**Task input**

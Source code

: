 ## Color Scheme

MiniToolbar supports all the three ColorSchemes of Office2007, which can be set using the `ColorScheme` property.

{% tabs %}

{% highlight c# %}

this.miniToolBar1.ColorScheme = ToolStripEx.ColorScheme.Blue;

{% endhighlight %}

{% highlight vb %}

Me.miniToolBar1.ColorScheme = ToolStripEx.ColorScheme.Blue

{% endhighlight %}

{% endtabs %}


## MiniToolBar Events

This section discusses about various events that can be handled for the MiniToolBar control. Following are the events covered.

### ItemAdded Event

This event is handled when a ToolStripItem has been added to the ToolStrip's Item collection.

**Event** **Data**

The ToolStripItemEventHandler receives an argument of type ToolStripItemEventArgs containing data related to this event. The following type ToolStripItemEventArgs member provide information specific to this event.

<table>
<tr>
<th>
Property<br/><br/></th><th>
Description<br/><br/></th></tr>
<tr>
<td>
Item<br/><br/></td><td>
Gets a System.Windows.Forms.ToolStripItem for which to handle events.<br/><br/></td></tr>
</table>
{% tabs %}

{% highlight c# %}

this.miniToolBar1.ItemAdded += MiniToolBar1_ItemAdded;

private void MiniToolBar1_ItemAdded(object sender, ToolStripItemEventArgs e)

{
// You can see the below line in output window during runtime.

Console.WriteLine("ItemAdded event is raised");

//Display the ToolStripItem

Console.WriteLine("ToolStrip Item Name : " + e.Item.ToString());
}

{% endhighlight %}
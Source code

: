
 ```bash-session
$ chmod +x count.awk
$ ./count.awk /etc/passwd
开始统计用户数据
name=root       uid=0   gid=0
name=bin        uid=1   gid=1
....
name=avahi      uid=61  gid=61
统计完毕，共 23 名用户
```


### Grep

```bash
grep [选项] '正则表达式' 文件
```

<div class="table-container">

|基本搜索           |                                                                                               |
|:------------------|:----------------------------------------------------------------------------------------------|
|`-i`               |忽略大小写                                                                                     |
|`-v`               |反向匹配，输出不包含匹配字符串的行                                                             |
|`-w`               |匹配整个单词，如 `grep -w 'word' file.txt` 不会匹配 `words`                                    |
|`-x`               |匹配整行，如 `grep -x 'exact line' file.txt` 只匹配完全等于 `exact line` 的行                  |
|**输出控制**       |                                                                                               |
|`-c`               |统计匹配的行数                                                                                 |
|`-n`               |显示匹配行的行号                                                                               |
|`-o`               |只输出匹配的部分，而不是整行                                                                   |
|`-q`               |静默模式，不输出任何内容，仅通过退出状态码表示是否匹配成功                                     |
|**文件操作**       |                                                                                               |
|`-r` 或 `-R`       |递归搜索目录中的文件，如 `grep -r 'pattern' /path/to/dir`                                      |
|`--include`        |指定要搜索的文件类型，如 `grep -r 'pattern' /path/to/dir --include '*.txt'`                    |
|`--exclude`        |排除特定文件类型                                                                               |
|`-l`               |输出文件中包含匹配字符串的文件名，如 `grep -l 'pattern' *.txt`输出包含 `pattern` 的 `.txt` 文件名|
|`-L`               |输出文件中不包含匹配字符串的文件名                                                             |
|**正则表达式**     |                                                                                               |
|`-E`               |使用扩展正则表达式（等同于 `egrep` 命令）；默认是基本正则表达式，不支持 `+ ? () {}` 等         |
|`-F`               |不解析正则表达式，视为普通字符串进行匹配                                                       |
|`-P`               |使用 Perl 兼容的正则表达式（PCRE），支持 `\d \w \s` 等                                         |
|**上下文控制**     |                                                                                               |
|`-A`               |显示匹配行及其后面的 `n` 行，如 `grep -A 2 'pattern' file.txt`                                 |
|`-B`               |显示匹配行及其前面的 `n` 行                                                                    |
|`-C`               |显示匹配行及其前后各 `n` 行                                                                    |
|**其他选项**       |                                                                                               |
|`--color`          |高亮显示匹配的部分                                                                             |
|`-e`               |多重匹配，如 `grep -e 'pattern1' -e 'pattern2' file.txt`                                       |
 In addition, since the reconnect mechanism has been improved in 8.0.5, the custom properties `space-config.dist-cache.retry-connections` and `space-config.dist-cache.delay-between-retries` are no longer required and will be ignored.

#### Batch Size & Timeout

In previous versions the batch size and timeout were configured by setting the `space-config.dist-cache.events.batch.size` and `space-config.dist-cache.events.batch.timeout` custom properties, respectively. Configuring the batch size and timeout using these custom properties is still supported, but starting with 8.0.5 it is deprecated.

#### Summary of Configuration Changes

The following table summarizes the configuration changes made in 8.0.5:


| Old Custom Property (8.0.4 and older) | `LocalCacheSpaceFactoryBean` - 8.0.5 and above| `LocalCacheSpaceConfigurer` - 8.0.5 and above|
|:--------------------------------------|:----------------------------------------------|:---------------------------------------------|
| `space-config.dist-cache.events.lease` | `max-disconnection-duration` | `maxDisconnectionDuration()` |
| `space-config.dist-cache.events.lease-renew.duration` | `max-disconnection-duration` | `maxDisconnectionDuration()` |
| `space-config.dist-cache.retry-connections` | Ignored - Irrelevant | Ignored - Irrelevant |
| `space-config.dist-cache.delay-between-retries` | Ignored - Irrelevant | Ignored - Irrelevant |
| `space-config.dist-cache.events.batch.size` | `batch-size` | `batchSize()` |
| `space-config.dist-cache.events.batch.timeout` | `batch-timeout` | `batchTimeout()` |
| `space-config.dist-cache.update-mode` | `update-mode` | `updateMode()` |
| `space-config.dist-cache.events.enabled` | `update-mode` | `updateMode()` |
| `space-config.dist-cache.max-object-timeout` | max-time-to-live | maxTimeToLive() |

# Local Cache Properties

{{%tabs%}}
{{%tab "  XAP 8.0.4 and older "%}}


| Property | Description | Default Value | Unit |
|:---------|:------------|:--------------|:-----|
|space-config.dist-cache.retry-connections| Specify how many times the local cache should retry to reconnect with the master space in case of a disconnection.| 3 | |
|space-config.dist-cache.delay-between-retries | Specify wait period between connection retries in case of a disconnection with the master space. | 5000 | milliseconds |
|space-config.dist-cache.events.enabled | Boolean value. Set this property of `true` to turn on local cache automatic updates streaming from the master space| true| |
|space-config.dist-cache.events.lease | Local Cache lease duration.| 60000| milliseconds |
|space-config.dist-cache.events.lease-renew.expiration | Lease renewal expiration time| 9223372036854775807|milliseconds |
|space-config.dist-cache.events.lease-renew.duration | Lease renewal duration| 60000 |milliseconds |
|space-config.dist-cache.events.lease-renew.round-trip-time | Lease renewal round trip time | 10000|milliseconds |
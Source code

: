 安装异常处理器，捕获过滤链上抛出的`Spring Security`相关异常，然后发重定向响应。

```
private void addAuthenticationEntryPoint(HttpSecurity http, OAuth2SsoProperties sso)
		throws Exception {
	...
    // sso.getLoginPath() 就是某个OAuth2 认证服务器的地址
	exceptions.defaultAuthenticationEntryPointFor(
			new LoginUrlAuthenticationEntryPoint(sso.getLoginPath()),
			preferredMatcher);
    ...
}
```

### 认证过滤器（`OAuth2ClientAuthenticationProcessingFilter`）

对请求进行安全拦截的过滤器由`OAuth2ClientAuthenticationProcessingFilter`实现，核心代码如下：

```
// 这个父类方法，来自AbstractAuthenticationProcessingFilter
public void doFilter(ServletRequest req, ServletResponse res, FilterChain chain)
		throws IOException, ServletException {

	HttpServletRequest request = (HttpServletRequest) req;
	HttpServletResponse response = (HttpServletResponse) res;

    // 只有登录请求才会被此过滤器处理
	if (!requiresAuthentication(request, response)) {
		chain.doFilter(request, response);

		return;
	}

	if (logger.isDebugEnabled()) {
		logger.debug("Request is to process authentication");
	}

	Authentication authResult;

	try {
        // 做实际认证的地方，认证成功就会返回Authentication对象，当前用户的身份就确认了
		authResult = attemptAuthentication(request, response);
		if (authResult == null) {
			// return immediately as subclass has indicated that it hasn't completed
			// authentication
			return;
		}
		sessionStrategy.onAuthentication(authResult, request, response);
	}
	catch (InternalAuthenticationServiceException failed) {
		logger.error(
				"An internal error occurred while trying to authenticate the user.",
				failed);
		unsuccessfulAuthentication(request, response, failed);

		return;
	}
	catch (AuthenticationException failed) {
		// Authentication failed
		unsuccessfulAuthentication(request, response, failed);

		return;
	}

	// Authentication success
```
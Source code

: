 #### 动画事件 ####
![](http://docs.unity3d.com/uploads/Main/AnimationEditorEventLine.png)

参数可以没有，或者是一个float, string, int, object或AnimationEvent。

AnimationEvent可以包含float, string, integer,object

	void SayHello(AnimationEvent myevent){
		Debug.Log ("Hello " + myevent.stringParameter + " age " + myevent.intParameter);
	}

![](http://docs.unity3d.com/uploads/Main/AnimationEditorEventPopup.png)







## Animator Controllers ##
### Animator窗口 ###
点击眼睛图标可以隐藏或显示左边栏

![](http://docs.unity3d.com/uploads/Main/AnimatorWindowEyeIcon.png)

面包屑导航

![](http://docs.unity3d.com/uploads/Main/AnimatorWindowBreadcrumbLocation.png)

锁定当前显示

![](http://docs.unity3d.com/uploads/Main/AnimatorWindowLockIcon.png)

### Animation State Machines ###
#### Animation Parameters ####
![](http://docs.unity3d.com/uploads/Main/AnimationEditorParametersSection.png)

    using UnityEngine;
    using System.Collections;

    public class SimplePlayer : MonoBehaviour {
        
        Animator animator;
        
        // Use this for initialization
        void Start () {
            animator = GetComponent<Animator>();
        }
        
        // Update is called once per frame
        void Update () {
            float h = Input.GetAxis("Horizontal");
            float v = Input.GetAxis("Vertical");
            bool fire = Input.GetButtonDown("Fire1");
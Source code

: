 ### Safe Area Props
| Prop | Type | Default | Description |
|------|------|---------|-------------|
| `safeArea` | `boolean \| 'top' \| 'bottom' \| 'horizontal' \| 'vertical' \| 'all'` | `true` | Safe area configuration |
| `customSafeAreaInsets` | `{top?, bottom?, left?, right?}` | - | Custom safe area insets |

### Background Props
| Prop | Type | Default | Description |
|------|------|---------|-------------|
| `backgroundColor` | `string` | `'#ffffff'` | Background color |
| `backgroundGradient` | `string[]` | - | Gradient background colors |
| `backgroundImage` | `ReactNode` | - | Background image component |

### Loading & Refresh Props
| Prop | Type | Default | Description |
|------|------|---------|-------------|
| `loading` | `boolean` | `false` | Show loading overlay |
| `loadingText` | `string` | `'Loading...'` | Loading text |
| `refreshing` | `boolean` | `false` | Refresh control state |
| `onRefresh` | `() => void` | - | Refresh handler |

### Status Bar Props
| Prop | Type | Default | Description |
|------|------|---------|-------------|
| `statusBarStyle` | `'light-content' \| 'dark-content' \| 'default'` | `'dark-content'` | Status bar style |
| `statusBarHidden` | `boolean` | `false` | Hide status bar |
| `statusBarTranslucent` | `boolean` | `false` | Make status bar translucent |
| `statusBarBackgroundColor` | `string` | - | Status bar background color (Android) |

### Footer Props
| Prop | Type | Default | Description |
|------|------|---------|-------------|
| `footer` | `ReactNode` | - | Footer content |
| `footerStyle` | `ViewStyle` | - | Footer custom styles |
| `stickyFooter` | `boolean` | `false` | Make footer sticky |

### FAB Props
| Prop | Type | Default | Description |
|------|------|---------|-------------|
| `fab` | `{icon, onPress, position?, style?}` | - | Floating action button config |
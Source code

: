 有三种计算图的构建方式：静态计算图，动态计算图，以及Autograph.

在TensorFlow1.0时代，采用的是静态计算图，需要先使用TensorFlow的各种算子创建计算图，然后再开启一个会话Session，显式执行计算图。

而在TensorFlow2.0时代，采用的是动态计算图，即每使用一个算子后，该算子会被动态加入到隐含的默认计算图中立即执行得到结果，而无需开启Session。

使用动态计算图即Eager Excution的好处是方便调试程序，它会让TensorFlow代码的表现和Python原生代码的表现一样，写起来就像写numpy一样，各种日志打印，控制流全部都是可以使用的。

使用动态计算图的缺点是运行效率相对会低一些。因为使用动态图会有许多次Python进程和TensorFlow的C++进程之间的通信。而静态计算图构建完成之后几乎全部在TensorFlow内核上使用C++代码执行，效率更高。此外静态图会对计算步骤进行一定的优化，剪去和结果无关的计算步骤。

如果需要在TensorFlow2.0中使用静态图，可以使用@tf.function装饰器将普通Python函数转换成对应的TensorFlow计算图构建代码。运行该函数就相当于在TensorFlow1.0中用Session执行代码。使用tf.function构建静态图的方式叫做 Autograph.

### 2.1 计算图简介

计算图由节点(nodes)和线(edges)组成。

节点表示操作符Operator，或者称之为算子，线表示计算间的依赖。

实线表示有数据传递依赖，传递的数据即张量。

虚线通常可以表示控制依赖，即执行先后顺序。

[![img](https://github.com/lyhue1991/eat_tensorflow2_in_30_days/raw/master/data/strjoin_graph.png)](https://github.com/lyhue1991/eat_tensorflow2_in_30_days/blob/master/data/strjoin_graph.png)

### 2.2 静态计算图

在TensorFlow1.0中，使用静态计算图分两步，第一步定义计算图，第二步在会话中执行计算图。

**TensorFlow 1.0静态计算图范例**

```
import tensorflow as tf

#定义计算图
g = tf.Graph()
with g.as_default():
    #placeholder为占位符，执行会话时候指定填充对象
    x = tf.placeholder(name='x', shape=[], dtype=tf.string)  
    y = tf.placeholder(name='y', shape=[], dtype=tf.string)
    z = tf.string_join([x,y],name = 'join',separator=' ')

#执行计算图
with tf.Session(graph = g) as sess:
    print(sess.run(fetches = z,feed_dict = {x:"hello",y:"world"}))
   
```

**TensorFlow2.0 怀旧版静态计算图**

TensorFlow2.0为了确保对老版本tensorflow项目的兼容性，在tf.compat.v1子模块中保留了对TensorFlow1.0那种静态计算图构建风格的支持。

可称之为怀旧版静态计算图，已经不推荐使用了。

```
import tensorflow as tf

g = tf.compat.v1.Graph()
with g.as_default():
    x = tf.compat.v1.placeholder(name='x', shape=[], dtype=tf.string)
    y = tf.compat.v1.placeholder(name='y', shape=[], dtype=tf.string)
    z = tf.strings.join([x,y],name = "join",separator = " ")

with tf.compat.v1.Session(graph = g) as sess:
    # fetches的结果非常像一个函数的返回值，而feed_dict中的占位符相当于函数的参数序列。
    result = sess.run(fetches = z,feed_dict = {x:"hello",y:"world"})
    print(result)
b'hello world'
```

**What is required**
Count the lines of these entries that hold the string "table", and give only that number.

**Task response**
4